The one school that scored above the national average was:
[1] Staten Island Technical High School
Given that there are a small number of schools in Staten Island compared to the other boroughs, it is difficult to compare the average scores of this borough to the other boroughs. However, similarly to the Manhattan, Brooklyn, and Queens the one school that did score above the national average was a technical school.
However, upon further research into this school I found that the Staten Island Technical High School is a top rated, public school. The school has around 1,300 students with a student-teacher ratio of 22 to 1. This research demonstrates that it is important to not make assumptions about the funding of a school and how it compares to private or specialized schools; however, since zip codes and property tax often determine how funded a school system is, I am curious to know the breakdown of the Staten Island Technical High School school demographic.
Upon further investigation, I found that the Staten Island Technical High School demographic is as follows: 52% White, 41% Asian, 5% Hispanic, and 1% Black. 99.7% of the students were tested. Although this is one school out of the 375 schools in this dataset, it is interesting to note the demographic reality of the schools that scored higher than the national average.
In comparison to Ralph R. McKee Career and Technical Education High School, a school who had the lowest SAT math score in Staten Island. The school’s demographic breakdown is as follows 42.5% Hispanic, 30.8% Black, 19.7% White, and 4.8% Asian.
This comparison is not complete, but it is interesting to note the stark demographic differences between the schools as well as the location differences.
staten_island_tech <- (clean_nycscores[which(clean_nycscores$School.Name == "Staten Island Technical High School"),])
staten_island_tech #school with highest SAT math score
## School.ID School.Name Borough
## 111 31R605 Staten Island Technical High School Staten Island
## Building.Code Street.Address City State Zip.Code Latitude
## 111 R440 485 Clawson Street Staten Island NY 10306 40.56791
## Longitude Phone.Number Start.Time End.Time Student.Enrollment
## 111 -74.11536 718-667-3222 7:45 AM 2:30 PM 1247
## Percent.White Percent.Black Percent.Hispanic Percent.Asian
## 111 52.2% 1.0% 5.2% 41.1%
## Average.Score..SAT.Math. Average.Score..SAT.Reading.
## 111 711 660
## Average.Score..SAT.Writing. Percent.Tested
## 111 670 99.7%
port_richmond_high <- (clean_nycscores[which(clean_nycscores$School.Name == "Ralph R. McKee Career and Technical Education High School"),]) # school with lowest SAT math score
Source: https://www.niche.com/k12/staten-island-technical-high-school-staten-island-ny/
nrow(newdata_StatenIsland) # 10 schools are recorded in Staten Island.
## [1] 10
stat_511 <- (newdata_StatenIsland[which(newdata_StatenIsland$Average.Score..SAT.Math. >= 511),])

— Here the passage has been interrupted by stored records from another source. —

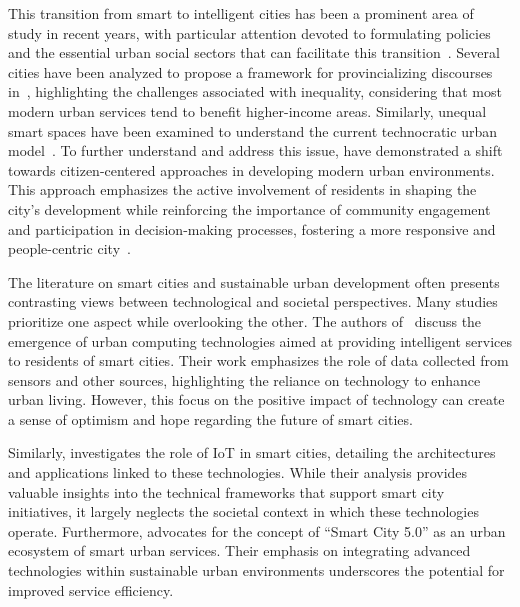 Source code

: \documentclass[smartcities,article,submit,pdftex,moreauthors]{Definitions/mdpi}
\begin{document}
This transition from smart to intelligent cities has been a prominent area of study in recent years, with particular attention devoted to formulating policies and the essential urban social sectors that can facilitate this transition~\cite{Razmjoo2022}. Several cities have been analyzed to propose a framework for provincializing discourses in~\cite{Irazabal2020}, highlighting the challenges associated with inequality, considering that most modern urban services tend to benefit higher-income areas. Similarly, unequal smart spaces have been examined to understand the current technocratic urban model~\cite{Kraus2022}. To further understand and address this issue, \cite{Baltac2019} have demonstrated a shift towards citizen-centered approaches in developing modern urban environments. This approach emphasizes the active involvement of residents in shaping the city's development while reinforcing the importance of community engagement and participation in decision-making processes, fostering a more responsive and people-centric city~\cite{Ilhami2022,suryawanSmartUrbanismCitizencentric2024}. 

The literature on smart cities and sustainable urban development often presents contrasting views between technological and societal perspectives. Many studies prioritize one aspect while overlooking the other. The authors of~\cite{hashemUrbanComputingSustainable2023} discuss the emergence of urban computing technologies aimed at providing intelligent services to residents of smart cities. Their work emphasizes the role of data collected from sensors and other sources, highlighting the reliance on technology to enhance urban living. However, this focus on the positive impact of technology can create a sense of optimism and hope regarding the future of smart cities. 

Similarly, \cite{ketuContemporarySurveyIoT2022} investigates the role of IoT in smart cities, detailing the architectures and applications linked to these technologies. While their analysis provides valuable insights into the technical frameworks that support smart city initiatives, it largely neglects the societal context in which these technologies operate. Furthermore, \cite{svitekSmartCityUrban2020} advocates for the concept of ``Smart City 5.0'' as an urban ecosystem of smart urban services. Their emphasis on integrating advanced technologies within sustainable urban environments underscores the potential for improved service efficiency. 
\end{document}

stat_511_schoolnames <- stat_511[,1] #The names of the schools that scored higher than 511
summary(newdata_StatenIsland$Average.Score..SAT.Math.)
## Min. 1st Qu. Median Mean 3rd Qu. Max.
## 420.0 444.8 465.5 486.2 491.2 711.0
#Min. 1st Qu. Median Mean 3rd Qu. Max.
# 420.0 444.8 465.5 486.2 491.2 711.0
nrow(newdata_StatenIsland[which(newdata_StatenIsland$Average.Score..SAT.Math. >= 511),]) # 1 school is above the national average.
## [1] 1
nrow(newdata_StatenIsland[which(newdata_StatenIsland$Average.Score..SAT.Math. < 511 ),]) # 6 high schools are below the national average
## [1] 9
nrow(newdata_StatenIsland[which(newdata_StatenIsland$Average.Score..SAT.Math. < 444),]) # 3 high schools are below the 1st Q
## [1] 3
getColor_SI <- function(newdata_StatenIsland) {
sapply(newdata_StatenIsland$Average.Score..SAT.Math., function(Average.Score..SAT.Math.) {
if(Average.Score..SAT.Math. <= 444) {
"red"
} else if(Average.Score..SAT.Math. <= 511) {
"orange"
} else {
"green"
} })
}
icons_SI <- awesomeIcons(
icon = 'ios-close',
iconColor = 'black',
library = 'ion',
markerColor = getColor_SI(newdata_StatenIsland)
)
leaflet(newdata_StatenIsland) %>% addTiles() %>%
addAwesomeMarkers(~Longitude, ~Latitude, icon=icons_SI, popup = ~as.character(newdata_StatenIsland$School.Name), label=~as.character(Average.Score..SAT.Math.))
In 2015, out of the 98 accredited schools reported. Only 3 schools (3.08%) scored above the national average. This map shows a visual pattern of red and orange marked schools in the south Bronx.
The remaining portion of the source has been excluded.